En aquel lúgubre rincón del salón principal de la Residencia de Estudiantes trataba yo de crear un clima de discusión cultural, quizá con la vehemencia «del que siempre está en posesión de la verdad». Una y otra vez explicaba que teníamos la obligación de «destacar como muy buenos» y servir de ejemplo, no solo en el laboratorio, sino en la residencia y en nuestra vida privada. Era inflexible en lo que yo consideraba postulados éticos, intransigente con los cantos de sirena de un sistema político que nos quería atraer y tener cerca con sus «golosinas». ¡No! Exhortaba a los que me oían a que tenían que hacer un brillante doctorado para salir al extranjero y continuar su formación en igualdad de condiciones con los investigadores del lugar. Y así lo hicimos los dos de siempre, los dos Antonios: Antonio Cortés a Escocia y yo a París. Así acabó nuestro deambular como doctorandos en el CSIC.

Con Antonio tenía algunas conversaciones más íntimas sobre «lo indefinible del atractivo femenino», expresión que he utilizado desde mi adolescencia. No me gustaba oír hablar de la mujer como un posible «objeto de deseo». Mantenía que el atractivo femenino era muy difícil de definir. Desde luego, no estribaba en la belleza física. Era eso, indefinible. Y era importante tener sumo cuidado con lo indefinible de la mujer atractiva: había que alejarse de ella para que no supusiera un obstáculo serio en nuestra carrera de investigador. Es el mismo principio que mantuve también en los años de licenciatura en Granada. Nunca llegué a convencer a mi amigo, por mucho que le explicara que, tanto en mi etapa universitaria como ya de joven investigador, había conocido a mujeres de «innegable e indefinible atractivo», lo suficientemente interesantes como para mantenerse lejos de ellas.

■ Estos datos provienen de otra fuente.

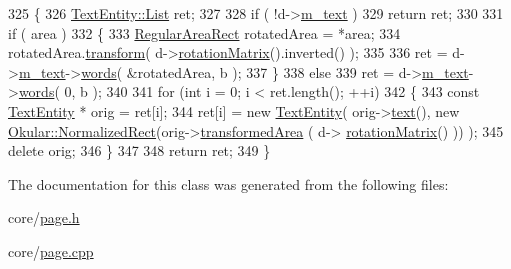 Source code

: \begin{DoxyCode}
325 \{
326     \hyperlink{classQList}{TextEntity::List} ret;
327 
328     \textcolor{keywordflow}{if} ( !d->\hyperlink{classOkular_1_1PagePrivate_a4cec09776018bc9ba579c2621dc0dbb6}{m\_text} )
329         \textcolor{keywordflow}{return} ret;
330 
331     \textcolor{keywordflow}{if} ( area )
332     \{
333         \hyperlink{classOkular_1_1RegularAreaRect}{RegularAreaRect} rotatedArea = *area;
334         rotatedArea.\hyperlink{classOkular_1_1RegularArea_a38570778d6e7f984a3b3b7724e69ab10}{transform}( d->\hyperlink{classOkular_1_1PagePrivate_a87e2009afc3a1f31a0b03d3a6a359a03}{rotationMatrix}().inverted() );
335 
336         ret = d->\hyperlink{classOkular_1_1PagePrivate_a4cec09776018bc9ba579c2621dc0dbb6}{m\_text}->\hyperlink{classOkular_1_1TextPage_a4cebdb9719013a6aac4c2000d244ed93}{words}( &rotatedArea, b );
337     \}
338     \textcolor{keywordflow}{else}
339         ret = d->\hyperlink{classOkular_1_1PagePrivate_a4cec09776018bc9ba579c2621dc0dbb6}{m\_text}->\hyperlink{classOkular_1_1TextPage_a4cebdb9719013a6aac4c2000d244ed93}{words}( 0, b );
340 
341     \textcolor{keywordflow}{for} (\textcolor{keywordtype}{int} i = 0; i < ret.length(); ++i)
342     \{
343         \textcolor{keyword}{const} \hyperlink{classOkular_1_1TextEntity}{TextEntity} * orig = ret[i];
344         ret[i] = \textcolor{keyword}{new} \hyperlink{classOkular_1_1TextEntity}{TextEntity}( orig->\hyperlink{classOkular_1_1TextEntity_a401ca5d9c54d5e25bd3c8a7ce7b7092b}{text}(), \textcolor{keyword}{new} 
      \hyperlink{classOkular_1_1NormalizedRect}{Okular::NormalizedRect}(orig->\hyperlink{classOkular_1_1TextEntity_abfd46cc1666c7af2c86a976916942a28}{transformedArea} ( d->
      \hyperlink{classOkular_1_1PagePrivate_a87e2009afc3a1f31a0b03d3a6a359a03}{rotationMatrix}() )) );
345         \textcolor{keyword}{delete} orig;
346     \}
347 
348     \textcolor{keywordflow}{return} ret;
349 \}
\end{DoxyCode}


The documentation for this class was generated from the following files\+:\begin{DoxyCompactItemize}
\item 
core/\hyperlink{page_8h}{page.\+h}\item 
core/\hyperlink{page_8cpp}{page.\+cpp}\end{DoxyCompactItemize}
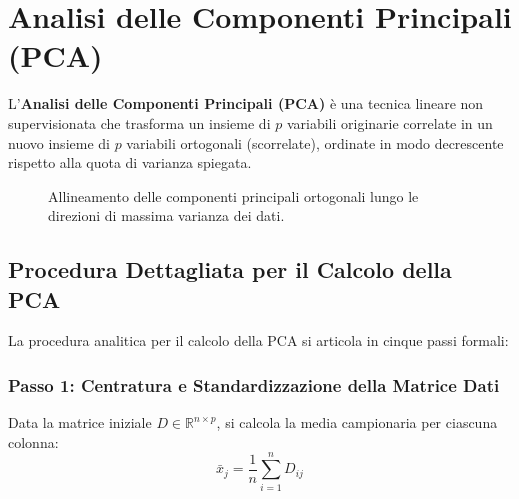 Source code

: \FloatBarrier
\section{Analisi delle Componenti Principali (PCA)}
\label{sec:dm-pca}

L'\textbf{Analisi delle Componenti Principali (PCA)} è una tecnica lineare non supervisionata che trasforma un insieme di $p$ variabili originarie correlate in un nuovo insieme di $p$ variabili ortogonali (scorrelate), ordinate in modo decrescente rispetto alla quota di varianza spiegata.

\begin{figure}[H]
    \centering
    \caption{Allineamento delle componenti principali ortogonali lungo le direzioni di massima varianza dei dati.}
    \label{fig:dm-pca-axes}
\end{figure}

\FloatBarrier
\subsection{Procedura Dettagliata per il Calcolo della PCA}

La procedura analitica per il calcolo della PCA si articola in cinque passi formali:

\subsubsection{Passo 1: Centratura e Standardizzazione della Matrice Dati}
Data la matrice iniziale $D \in \mathbb{R}^{n \times p}$, si calcola la media campionaria per ciascuna colonna:
\begin{equation}
    \bar{x}_j = \frac{1}{n}\sum_{i=1}^n D_{ij}
\end{equation}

Resumamos, pues, aquí mi simple y solemne vida de estudioso estudiante en mi facultad granadina, completada con mi paso, también solemne, por el CSIC en mis años de doctorado. Vida llena de estudio y aprendizaje científico, creo que brillante; etapa unamuniana y de aproximación al flamenco y a la fiesta de los toros, fiesta nacional, término con una raíz histórica, analizado y estudiado precisamente por Unamuno. Y, ¡cómo no!, siempre enamorado en la lejanía de lo indefinible del atractivo femenino.

No olvidaré decir que el último año de mi trabajo de tesis doctoral, ya con cierta madurez científica y humana, empecé a comprender que en la vida hay golpes bajos y que el mundo de la investigación no era el paraíso que yo había imaginado. Pequeñas y grandes ambiciones, bajas y elevadas ambiciones; pero ambiciones, al fin y al cabo. Decidí hacer caso omiso a todo lo feo que me rodeaba y preferí seguir soñando.